Llano’s “Sumo” integrated graphics processor is a kind of Redwood reincarnation. The IGP was equipped with five 80-way shader arrays, 20 Gather4-compatible texturing channels, and two ROP blocks with eight blending units. The GPU, of course, uses system memory to store data, which the APU can access through the dual-channel memory controller. Envelope in advance, the performance of a controller that is buffalo in its category depends significantly on memory speed. Based on measurements from foreign test sites, it is advisable to use at least 1600MHz DDR3 memories, otherwise a significant slowdown can be expected. Like the Brazos platform, all vendor-independent technologies are supported: DirectX 11, OpenGL 4.1, OpenCL 1.1, OpenGL ES 2.0, WebGL, WebCL, DirectCompute 5.0.

And the UVD 3 media engine guarantees H.264 / AVC, MPEG-2/4, VC-1, DivX and Xvid video acceleration up to Ultra HD resolution. AMD saw fit to revive the Hybrid CrossFire concept, now called Dual Graphics. This means that discrete graphics cards defined next to the Llano IGP can be associated, adding up the speeds of the two. However, the function only works with a few controls, which are shown below. The PCI-E controller can handle a total of 24 bands, of which 16 are for an external video controller, 4 for the FCH, and four more for devices that require low latency and relatively high bandwidth, such as Ethernet.

Thank you, you can sit down, great.

The other side of the coin

The CPU cores, called the APU Husky, don’t have third-level cache, but engineers have increased the size of the L512 cache from 1 kilobytes to 2 megabyte, somewhat to make up for the shortfall. The cache size of L1 data and L1 instruction is 64-64 KB.

The structure of the architecture is very similar to the already obsolete K10 solutions.

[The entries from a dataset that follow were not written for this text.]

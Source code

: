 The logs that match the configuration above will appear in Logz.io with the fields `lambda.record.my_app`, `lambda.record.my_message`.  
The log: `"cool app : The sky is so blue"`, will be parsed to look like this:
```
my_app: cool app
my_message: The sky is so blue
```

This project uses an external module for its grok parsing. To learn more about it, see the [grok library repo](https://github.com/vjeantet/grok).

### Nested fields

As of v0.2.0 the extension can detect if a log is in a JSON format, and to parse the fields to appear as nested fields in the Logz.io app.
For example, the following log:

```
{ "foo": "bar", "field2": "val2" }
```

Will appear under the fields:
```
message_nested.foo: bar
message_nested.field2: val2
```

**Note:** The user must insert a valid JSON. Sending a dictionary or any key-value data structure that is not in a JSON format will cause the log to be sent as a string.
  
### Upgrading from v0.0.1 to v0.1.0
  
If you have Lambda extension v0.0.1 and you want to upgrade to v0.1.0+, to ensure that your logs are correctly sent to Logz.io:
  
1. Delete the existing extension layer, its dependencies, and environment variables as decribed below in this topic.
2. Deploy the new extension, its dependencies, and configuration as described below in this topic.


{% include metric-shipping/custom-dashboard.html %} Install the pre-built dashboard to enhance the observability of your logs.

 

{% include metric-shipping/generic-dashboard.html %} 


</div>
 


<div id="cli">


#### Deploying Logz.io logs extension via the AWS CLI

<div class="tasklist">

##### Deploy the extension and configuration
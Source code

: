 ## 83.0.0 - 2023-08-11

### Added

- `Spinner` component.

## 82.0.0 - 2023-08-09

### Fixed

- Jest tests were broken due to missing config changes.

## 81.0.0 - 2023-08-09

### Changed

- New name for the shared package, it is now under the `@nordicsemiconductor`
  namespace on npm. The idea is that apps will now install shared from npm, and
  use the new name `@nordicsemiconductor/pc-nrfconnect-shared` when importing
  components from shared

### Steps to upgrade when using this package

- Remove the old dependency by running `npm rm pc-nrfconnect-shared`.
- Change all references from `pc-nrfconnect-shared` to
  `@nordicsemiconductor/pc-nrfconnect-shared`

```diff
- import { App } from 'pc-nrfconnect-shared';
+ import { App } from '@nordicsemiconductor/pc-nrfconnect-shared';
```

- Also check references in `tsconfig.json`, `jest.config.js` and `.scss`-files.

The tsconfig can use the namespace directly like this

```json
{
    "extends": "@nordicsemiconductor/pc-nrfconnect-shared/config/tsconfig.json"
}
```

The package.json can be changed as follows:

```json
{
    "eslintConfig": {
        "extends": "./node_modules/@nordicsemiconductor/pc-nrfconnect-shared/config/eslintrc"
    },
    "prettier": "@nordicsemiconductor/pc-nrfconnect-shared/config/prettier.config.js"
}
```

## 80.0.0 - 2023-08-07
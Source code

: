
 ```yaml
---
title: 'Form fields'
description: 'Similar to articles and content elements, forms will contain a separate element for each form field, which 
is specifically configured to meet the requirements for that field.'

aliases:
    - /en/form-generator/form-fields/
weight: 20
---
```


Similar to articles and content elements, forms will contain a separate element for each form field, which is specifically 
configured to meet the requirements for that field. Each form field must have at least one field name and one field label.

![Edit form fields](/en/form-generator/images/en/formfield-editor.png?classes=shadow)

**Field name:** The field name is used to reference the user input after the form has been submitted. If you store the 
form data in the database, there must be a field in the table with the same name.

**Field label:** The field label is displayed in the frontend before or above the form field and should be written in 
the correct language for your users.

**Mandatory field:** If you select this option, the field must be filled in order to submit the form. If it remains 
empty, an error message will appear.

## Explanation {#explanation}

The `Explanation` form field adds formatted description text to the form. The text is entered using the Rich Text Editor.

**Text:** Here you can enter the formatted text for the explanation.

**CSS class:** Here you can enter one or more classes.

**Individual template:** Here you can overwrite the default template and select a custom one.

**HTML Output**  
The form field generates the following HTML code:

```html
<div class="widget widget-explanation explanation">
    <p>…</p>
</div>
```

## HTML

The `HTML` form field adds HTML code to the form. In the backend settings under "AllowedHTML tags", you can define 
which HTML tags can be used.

Each core consists of 35 million transistors, has an area of ​​9,7 mm2 and a typical consumption of 10-15 watts, which can be reduced to 2,5 watts when unloaded due to aggressive gating. The instruction sets include SSE1, SSE2, SSE3, SSE4A and all 3DNow! knows the extension. Given the history of the architecture, unsurprisingly, it does not support SSE 4.1 and 4.2.

The presence of TurboCore 2.0 is not a negligible factor. This feature even came with Thuban tiles. The method is able to greatly increase the clock speed of the processor cores only if the increased consumption does not exceed the maximum specified TDP limit. Using a specific example for ease of understanding: if the IGP is fully loaded, the CPU clock cannot be raised, but if only the UVD engine is loaded - which has negligible power consumption - TurboCore 2.0 can significantly increase the Husky core clock so that the increased consumption still fits within the predefined TDP frame. This can mean up to 35 MHz extra speed for 900-watt mobile versions. It’s also important to mention here that TurboCore 2.0 only applies to processor cores, not to IGP anymore.

Closely related to this is the improved energy management, which is now able to completely disconnect components that are not in use, thus significantly reducing chip consumption.